=== THE RECORDS ===

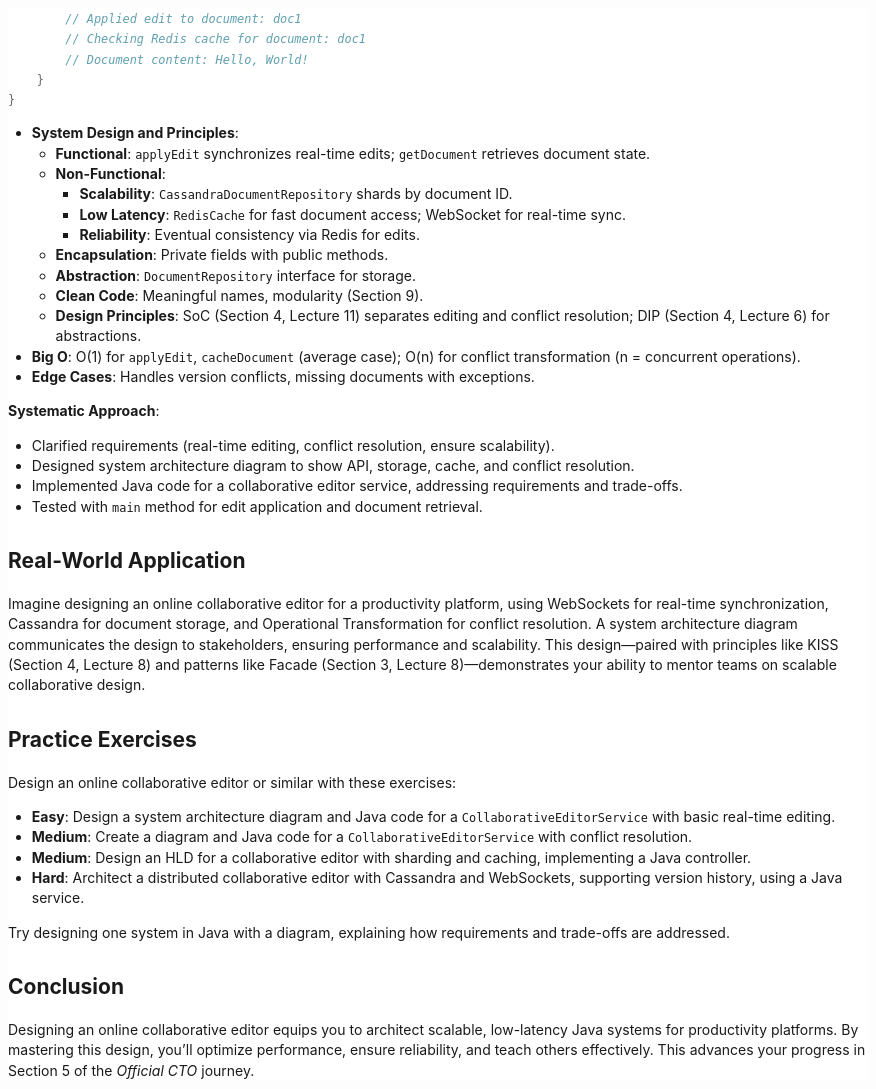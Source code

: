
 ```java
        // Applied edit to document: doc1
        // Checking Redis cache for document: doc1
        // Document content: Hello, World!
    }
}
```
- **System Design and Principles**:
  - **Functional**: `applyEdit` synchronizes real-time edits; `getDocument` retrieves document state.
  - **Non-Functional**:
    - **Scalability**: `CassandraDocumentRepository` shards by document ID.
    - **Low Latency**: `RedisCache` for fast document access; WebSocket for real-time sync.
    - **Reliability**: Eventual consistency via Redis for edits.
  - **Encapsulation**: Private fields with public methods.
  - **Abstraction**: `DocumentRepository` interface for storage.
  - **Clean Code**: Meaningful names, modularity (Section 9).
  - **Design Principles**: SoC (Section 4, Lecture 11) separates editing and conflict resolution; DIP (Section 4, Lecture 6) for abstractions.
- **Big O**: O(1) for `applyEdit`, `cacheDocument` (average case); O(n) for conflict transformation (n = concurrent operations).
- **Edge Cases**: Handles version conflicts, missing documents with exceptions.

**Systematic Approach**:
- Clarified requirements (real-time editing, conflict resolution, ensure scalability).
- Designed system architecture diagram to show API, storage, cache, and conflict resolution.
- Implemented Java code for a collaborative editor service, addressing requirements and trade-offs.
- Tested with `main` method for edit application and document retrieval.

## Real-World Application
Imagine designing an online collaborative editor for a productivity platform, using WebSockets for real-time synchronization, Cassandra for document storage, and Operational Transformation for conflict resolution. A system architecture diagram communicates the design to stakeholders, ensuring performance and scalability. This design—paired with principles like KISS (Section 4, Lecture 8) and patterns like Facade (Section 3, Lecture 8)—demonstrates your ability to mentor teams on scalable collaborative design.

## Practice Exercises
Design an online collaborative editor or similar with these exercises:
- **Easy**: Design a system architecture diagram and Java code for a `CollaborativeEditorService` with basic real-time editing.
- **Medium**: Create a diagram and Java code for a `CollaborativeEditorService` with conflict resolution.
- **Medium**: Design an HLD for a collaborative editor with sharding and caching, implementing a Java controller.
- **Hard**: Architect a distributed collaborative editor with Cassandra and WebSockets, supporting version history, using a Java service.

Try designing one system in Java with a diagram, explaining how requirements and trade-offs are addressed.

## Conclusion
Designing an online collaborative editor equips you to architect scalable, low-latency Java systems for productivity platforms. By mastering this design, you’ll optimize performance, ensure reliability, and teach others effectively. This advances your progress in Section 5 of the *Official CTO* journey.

===
=== THE RECORDS ===

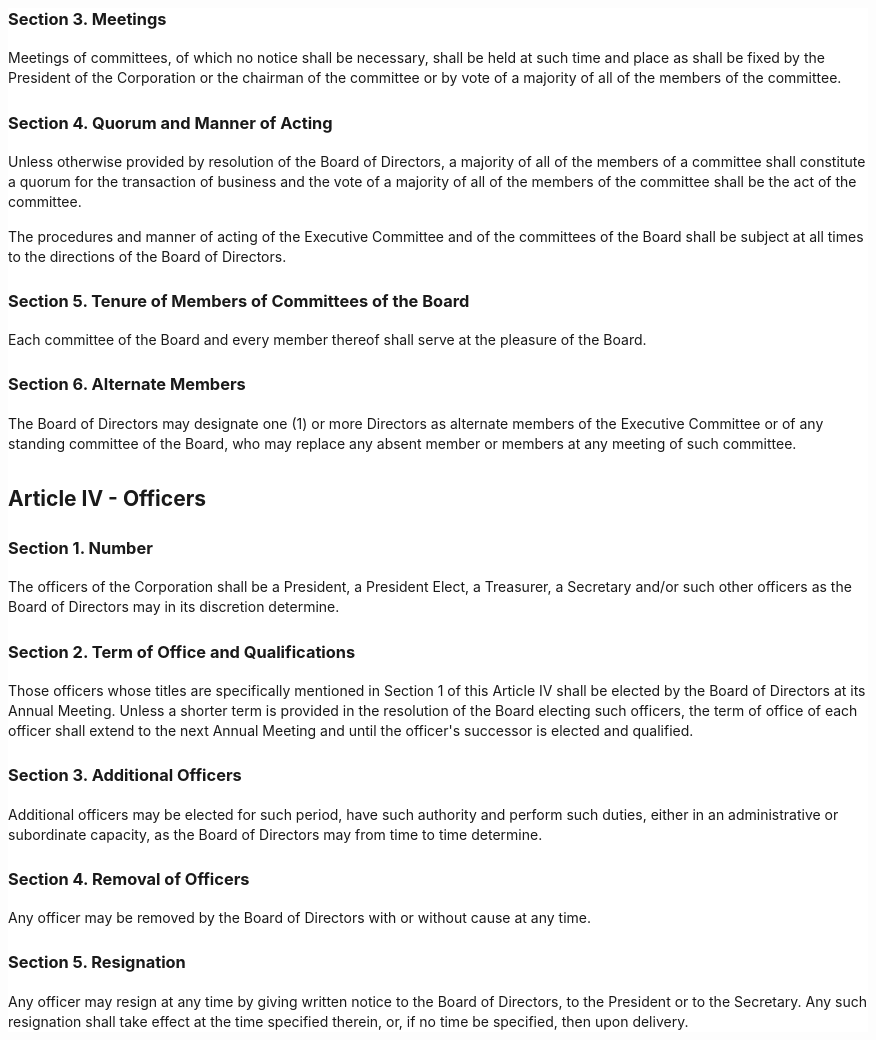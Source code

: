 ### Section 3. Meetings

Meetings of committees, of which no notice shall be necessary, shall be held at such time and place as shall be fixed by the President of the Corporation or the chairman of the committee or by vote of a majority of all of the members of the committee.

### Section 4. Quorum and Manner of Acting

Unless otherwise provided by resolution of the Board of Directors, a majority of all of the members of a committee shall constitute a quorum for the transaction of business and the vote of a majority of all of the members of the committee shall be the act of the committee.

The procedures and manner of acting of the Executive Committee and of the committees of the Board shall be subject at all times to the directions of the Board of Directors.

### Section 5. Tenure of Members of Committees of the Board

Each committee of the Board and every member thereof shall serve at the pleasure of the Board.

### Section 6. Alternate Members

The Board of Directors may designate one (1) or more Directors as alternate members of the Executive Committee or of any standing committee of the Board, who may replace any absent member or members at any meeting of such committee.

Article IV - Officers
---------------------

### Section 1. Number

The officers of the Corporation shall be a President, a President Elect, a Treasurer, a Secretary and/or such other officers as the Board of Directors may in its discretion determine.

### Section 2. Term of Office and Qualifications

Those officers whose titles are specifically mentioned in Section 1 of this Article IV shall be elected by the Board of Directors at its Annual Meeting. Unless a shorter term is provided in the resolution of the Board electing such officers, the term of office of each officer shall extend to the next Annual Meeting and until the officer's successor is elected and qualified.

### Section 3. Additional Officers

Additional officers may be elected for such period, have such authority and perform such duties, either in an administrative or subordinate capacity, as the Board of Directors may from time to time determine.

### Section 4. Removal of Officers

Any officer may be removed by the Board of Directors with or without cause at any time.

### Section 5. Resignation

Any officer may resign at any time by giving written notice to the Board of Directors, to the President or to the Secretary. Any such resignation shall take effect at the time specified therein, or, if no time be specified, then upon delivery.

===

> **WHAT YOU NEED TO DO**
Please give the number of lines in the entries that contain the word "Executive", and nothing besides it.

> **ANSWER SPACE**
2